A bit of flirting would renew my spirits, but Mason won’t want to merely flirt this late at night. He’s usually at invitations within a handful of texts.
And there’s no one here for me to meet with. No one to talk to. There’s no one except Dane to smile for and have them smile back, and he’s disqualified. I don’t shit where I sleep.
Sulking, and to pass the time, I set up a half dozen new emails and create user names for Brad’s favorite fantasy hockey league site. It lets you rate and review the players, and I know from personal experience that Brad checks his rank and rating several times a day.
So, of course, my first step is to up-rate Wyatt, Vinson, and LaMille and down-vote Brad. It’s no effort at all to post several varying takedowns of Brad’s modest stickhandling, heavy skating, and lack of on-ice focus last season.
To give the accounts more legitimacy, I have them engage with each other and then with other users regarding various players and games.
Addevale’s star captain could use humbling. I only wish I could be there when he opens the app. His face is gonna be fucking hilarious.
Another two accounts and a fun exchange with someone about the Century City Leafs’ season prospects pass by before Dane sets a double cheeseburger, a pile of fries, and a slice of cheesecake in front of me.
“This isn’t a staff meal,” I say.
“Entertainment gets special treatment.”
“I didn’t ask you to do this.”
“Stop bein’ pissy about how I feed my staff. If you don’t want it, I’ll take it back.”

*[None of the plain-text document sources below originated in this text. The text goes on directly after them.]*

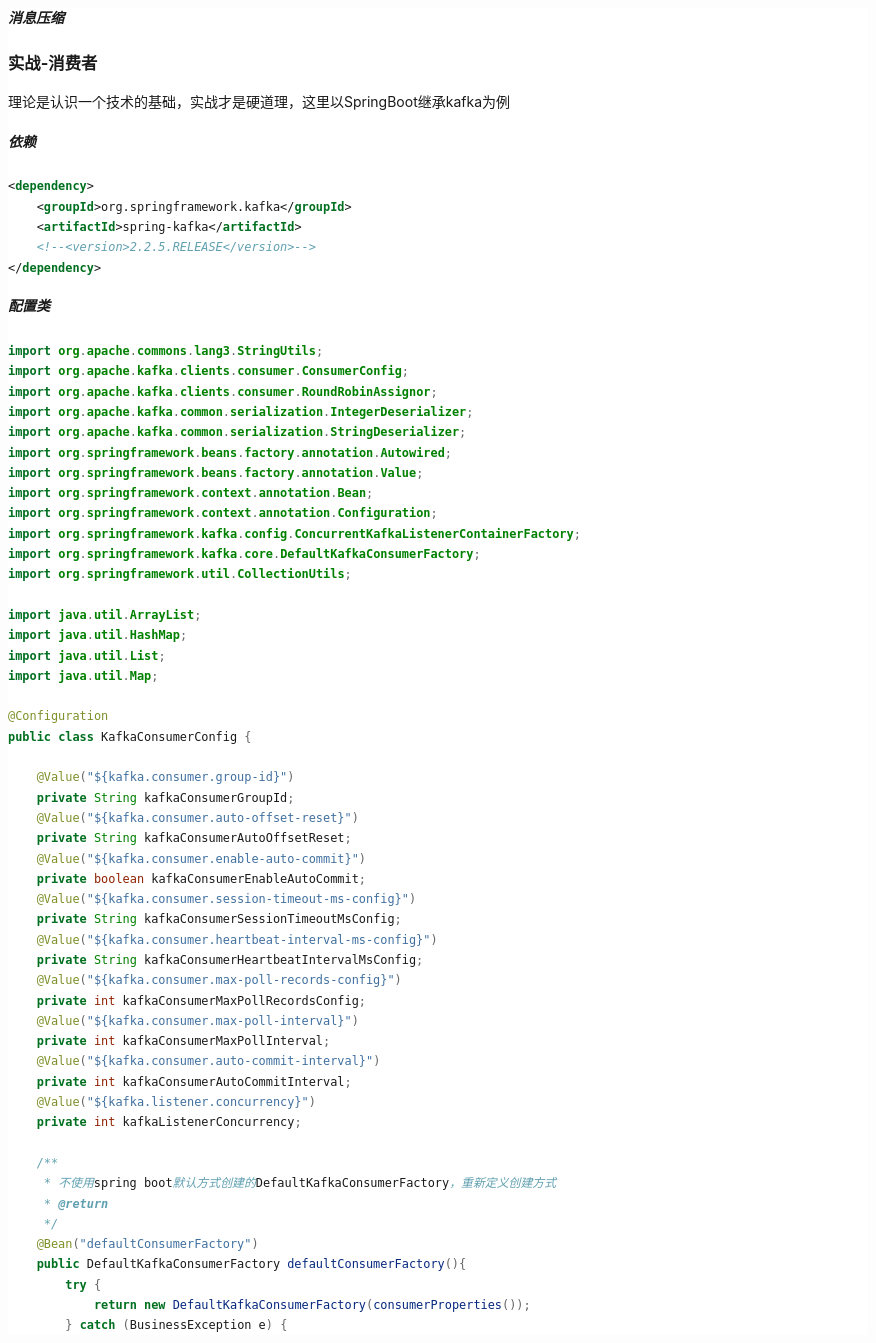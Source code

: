 ##### 消息压缩

### 实战-消费者  
理论是认识一个技术的基础，实战才是硬道理，这里以SpringBoot继承kafka为例  
##### 依赖
```xml
<dependency>
	<groupId>org.springframework.kafka</groupId>
	<artifactId>spring-kafka</artifactId>
	<!--<version>2.2.5.RELEASE</version>-->
</dependency>
```
##### 配置类
```java
import org.apache.commons.lang3.StringUtils;
import org.apache.kafka.clients.consumer.ConsumerConfig;
import org.apache.kafka.clients.consumer.RoundRobinAssignor;
import org.apache.kafka.common.serialization.IntegerDeserializer;
import org.apache.kafka.common.serialization.StringDeserializer;
import org.springframework.beans.factory.annotation.Autowired;
import org.springframework.beans.factory.annotation.Value;
import org.springframework.context.annotation.Bean;
import org.springframework.context.annotation.Configuration;
import org.springframework.kafka.config.ConcurrentKafkaListenerContainerFactory;
import org.springframework.kafka.core.DefaultKafkaConsumerFactory;
import org.springframework.util.CollectionUtils;

import java.util.ArrayList;
import java.util.HashMap;
import java.util.List;
import java.util.Map;

@Configuration
public class KafkaConsumerConfig {

    @Value("${kafka.consumer.group-id}")
    private String kafkaConsumerGroupId;
    @Value("${kafka.consumer.auto-offset-reset}")
    private String kafkaConsumerAutoOffsetReset;
    @Value("${kafka.consumer.enable-auto-commit}")
    private boolean kafkaConsumerEnableAutoCommit;
    @Value("${kafka.consumer.session-timeout-ms-config}")
    private String kafkaConsumerSessionTimeoutMsConfig;
    @Value("${kafka.consumer.heartbeat-interval-ms-config}")
    private String kafkaConsumerHeartbeatIntervalMsConfig;
    @Value("${kafka.consumer.max-poll-records-config}")
    private int kafkaConsumerMaxPollRecordsConfig;
    @Value("${kafka.consumer.max-poll-interval}")
    private int kafkaConsumerMaxPollInterval;
    @Value("${kafka.consumer.auto-commit-interval}")
    private int kafkaConsumerAutoCommitInterval;
    @Value("${kafka.listener.concurrency}")
    private int kafkaListenerConcurrency;

    /**
     * 不使用spring boot默认方式创建的DefaultKafkaConsumerFactory，重新定义创建方式
     * @return
     */
    @Bean("defaultConsumerFactory")
    public DefaultKafkaConsumerFactory defaultConsumerFactory(){
        try {
            return new DefaultKafkaConsumerFactory(consumerProperties());
        } catch (BusinessException e) {
```
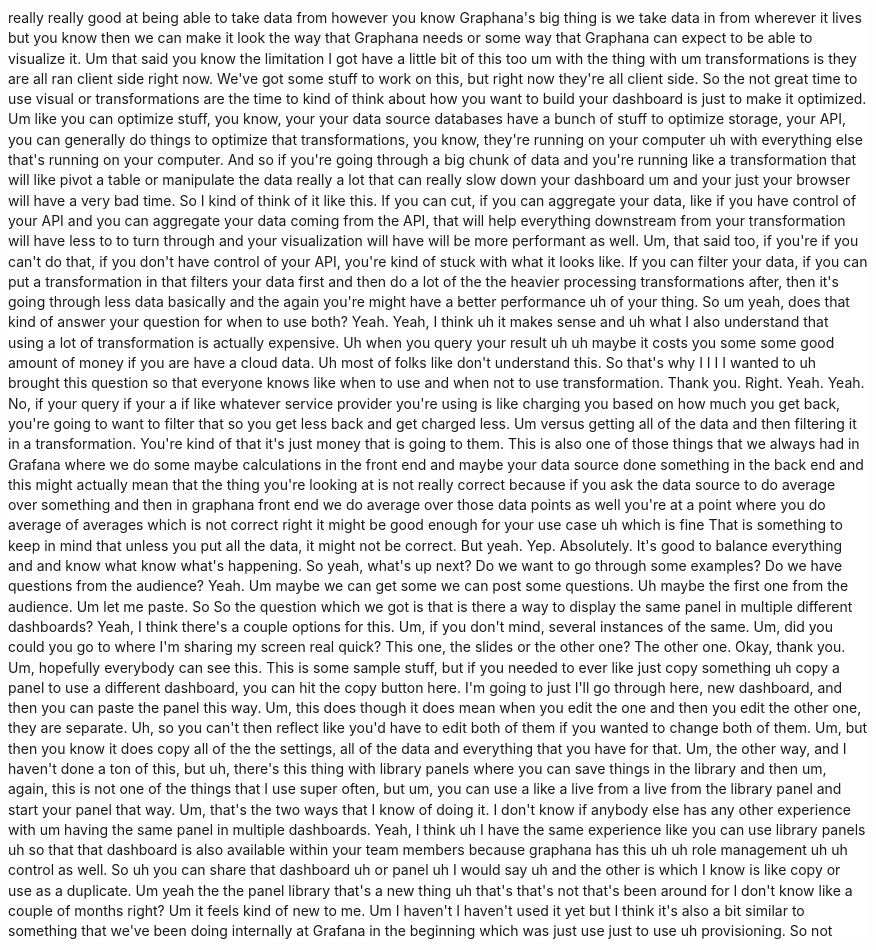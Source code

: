 really really good at being able to take data from however you know Graphana's big thing is we take data in from wherever it lives but you know then we can make it look the way that Graphana needs or some way that Graphana can expect to be able to visualize it. Um that said you know the limitation I got have a little bit of this too um with the thing with um transformations is they are all ran client side right now. We've got some stuff to work on this, but right now they're all client side. So the not great time to use visual or transformations are the time to kind of think about how you want to build your dashboard is just to make it optimized. Um like you can optimize stuff, you know, your your data source databases have a bunch of stuff to optimize storage, your API, you can generally do things to optimize that transformations, you know, they're running on your computer uh with everything else that's running on your computer. And so if you're going through a big chunk of data and you're running like a transformation that will like pivot a table or manipulate the data really a lot that can really slow down your dashboard um and your just your browser will have a very bad time. So I kind of think of it like this. If you can cut, if you can aggregate your data, like if you have control of your API and you can aggregate your data coming from the API, that will help everything downstream from your transformation will have less to to turn through and your visualization will have will be more performant as well. Um, that said too, if you're if you can't do that, if you don't have control of your API, you're kind of stuck with what it looks like. If you can filter your data, if you can put a transformation in that filters your data first and then do a lot of the the heavier processing transformations after, then it's going through less data basically and the again you're might have a better performance uh of your thing. So um yeah, does that kind of answer your question for when to use both? Yeah. Yeah, I think uh it makes sense and uh what I also understand that using a lot of transformation is actually expensive. Uh when you query your result uh uh maybe it costs you some some good amount of money if you are have a cloud data. Uh most of folks like don't understand this. So that's why I I I I wanted to uh brought this question so that everyone knows like when to use and when not to use transformation. Thank you. Right. Yeah. Yeah. No, if your query if your a if like whatever service provider you're using is like charging you based on how much you get back, you're going to want to filter that so you get less back and get charged less. Um versus getting all of the data and then filtering it in a transformation. You're kind of that it's just money that is going to them. This is also one of those things that we always had in Grafana where we do some maybe calculations in the front end and maybe your data source done something in the back end and this might actually mean that the thing you're looking at is not really correct because if you ask the data source to do average over something and then in graphana front end we do average over those data points as well you're at a point where you do average of averages which is not correct right it might be good enough for your use case uh which is fine That is something to keep in mind that unless you put all the data, it might not be correct. But yeah. Yep. Absolutely. It's good to balance everything and and know what know what's happening. So yeah, what's up next? Do we want to go through some examples? Do we have questions from the audience? Yeah. Um maybe we can get some we can post some questions. Uh maybe the first one from the audience. Um let me paste. So So the question which we got is that is there a way to display the same panel in multiple different dashboards? Yeah, I think there's a couple options for this. Um, if you don't mind, several instances of the same. Um, did you could you go to where I'm sharing my screen real quick? This one, the slides or the other one? The other one. Okay, thank you. Um, hopefully everybody can see this. This is some sample stuff, but if you needed to ever like just copy something uh copy a panel to use a different dashboard, you can hit the copy button here. I'm going to just I'll go through here, new dashboard, and then you can paste the panel this way. Um, this does though it does mean when you edit the one and then you edit the other one, they are separate. Uh, so you can't then reflect like you'd have to edit both of them if you wanted to change both of them. Um, but then you know it does copy all of the the settings, all of the data and everything that you have for that. Um, the other way, and I haven't done a ton of this, but uh, there's this thing with library panels where you can save things in the library and then um, again, this is not one of the things that I use super often, but um, you can use a like a live from a live from the library panel and start your panel that way. Um, that's the two ways that I know of doing it. I don't know if anybody else has any other experience with um having the same panel in multiple dashboards. Yeah, I think uh I have the same experience like you can use library panels uh so that that dashboard is also available within your team members because graphana has this uh uh role management uh uh control as well. So uh you can share that dashboard uh or panel uh I would say uh and the other is which I know is like copy or use as a duplicate. Um yeah the the panel library that's a new thing uh that's that's not that's been around for I don't know like a couple of months right? Um it feels kind of new to me. Um I haven't I haven't used it yet but I think it's also a bit similar to something that we've been doing internally at Grafana in the beginning which was just use just to use uh provisioning. So not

This, friends, is why you never jeopardize a sanctuary.
“No need to be rude,” I reply with a wink.
He harrumphs but then exchanges the abandoned stout glass for a freshly poured one.
Bobby Vinson emerges from the crowd of college kids and finds his way back to his beer at the bar.
The man’s deep, mahogany eyes skim over me and quickly avert, which is just as well. I probably look unhinged, desperately scanning the room and cackling at my phone.
Still, he doesn’t acknowledge me when he sits, which hurts for some reason.